The Tuesday announcement came the same day the province said its would fail to reach 2030 targets.
B.C.’s Go Electric Passenger Vehicle Rebate Program, which provides up to $4,000 to purchase a new electric car, has funding until May 15, 2025.
The province says it will then pause the program and “consider next steps.”
“People can still purchase or lease an electric vehicle by May 15 and receive a rebate through the Go Electric program,” said the Ministry of Energy and Climate Solutions in a statement.
In January 2025, the federal government paused its EV rebate program that had previously handed out $2,500 to $5,000 to Canadians looking to buy an electric car.
Several experts have warned removing EV rebates has come too soon, and will cause B.C. sales to flatline before the industry can gain a foothold.
Evan Pivnick of Clean Energy Canada said in a statement that EV sales have lost momentum in B.C. because “the current design excludes the province’s most willing adopters: Many young, working British Columbians — a group that could most benefit from the considerable fuel savings EVs provide.”
“While B.C. has only announced a pause to its EV rebate program at this time, we must not walk away from a technology that offers a very real, permanent affordability solution for many B.C. families,” he said.
Pivnick also pointed to other jurisdictions such as California, which has moved to restart its EV rebate program after the U.S. federal tax credit was eliminated. Quebec, meanwhile, launched its own incentive program, he said.
B.C. has chosen to move the other way in recent years.
Under the B.C. program, eligible residents can receive up to $4,000 but that amount is reduced on a sliding scale as applicants’ annual income climbs past $80,000 a year.
The B.C. government has increasingly restricted the program over the last year.
In June 2024, it made a unilateral decision to abruptly cut about 75 per cent of electric and hybrid models from its rebate program.
Those restrictions mean the maximum cost of qualifying vehicles in the “cars” category — including plug-in hybrids, battery electric and fuel cell-powered cars — has dropped to $50,000 from the previous $55,000 under the CleanBC Go Electric rebate.

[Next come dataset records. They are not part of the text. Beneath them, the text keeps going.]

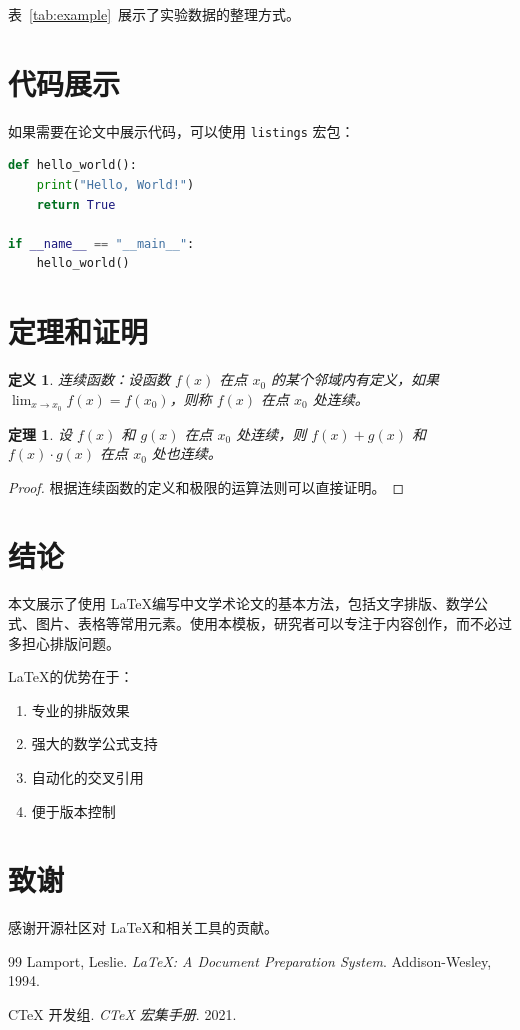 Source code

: \documentclass[12pt,a4paper]{article}
\begin{document}
表~\ref{tab:example}~展示了实验数据的整理方式。

\section{代码展示}

如果需要在论文中展示代码，可以使用 \texttt{listings} 宏包：

\begin{lstlisting}[language=Python, caption=Python代码示例]
def hello_world():
    print("Hello, World!")
    return True

if __name__ == "__main__":
    hello_world()
\end{lstlisting}

\section{定理和证明}

\newtheorem{theorem}{定理}
\newtheorem{lemma}{引理}
\newtheorem{definition}{定义}

\begin{definition}
连续函数：设函数 $f(x)$ 在点 $x_0$ 的某个邻域内有定义，如果 $\lim_{x \to x_0} f(x) = f(x_0)$，则称 $f(x)$ 在点 $x_0$ 处连续。
\end{definition}

\begin{theorem}
设 $f(x)$ 和 $g(x)$ 在点 $x_0$ 处连续，则 $f(x) + g(x)$ 和 $f(x) \cdot g(x)$ 在点 $x_0$ 处也连续。
\end{theorem}

\begin{proof}
根据连续函数的定义和极限的运算法则可以直接证明。
\end{proof}

\section{结论}

本文展示了使用 \LaTeX 编写中文学术论文的基本方法，包括文字排版、数学公式、图片、表格等常用元素。使用本模板，研究者可以专注于内容创作，而不必过多担心排版问题。

\LaTeX 的优势在于：
\begin{enumerate}
    \item 专业的排版效果
    \item 强大的数学公式支持
    \item 自动化的交叉引用
    \item 便于版本控制
\end{enumerate}

\section*{致谢}

感谢开源社区对 \LaTeX 和相关工具的贡献。

\begin{thebibliography}{99}
Lamport, Leslie. \textit{\LaTeX: A Document Preparation System}. Addison-Wesley, 1994.

CTeX 开发组. \textit{CTeX 宏集手册}. 2021.
\end{thebibliography}
\end{document}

Josie Osbourne, who was B.C.’s energy minister at the time, said the change was made to ensure rebates were targeted at middle-income families, and would push manufacturers to lower their prices. She said EV sales were “increasing faster than anticipated” requiring government to adjust the rebate program due to available funding.
“That is always the Achilles heel of any program,” UBC energy economist Werner Antweiler said after the federal rebates were paused.
“If it’s successful, it becomes expensive.”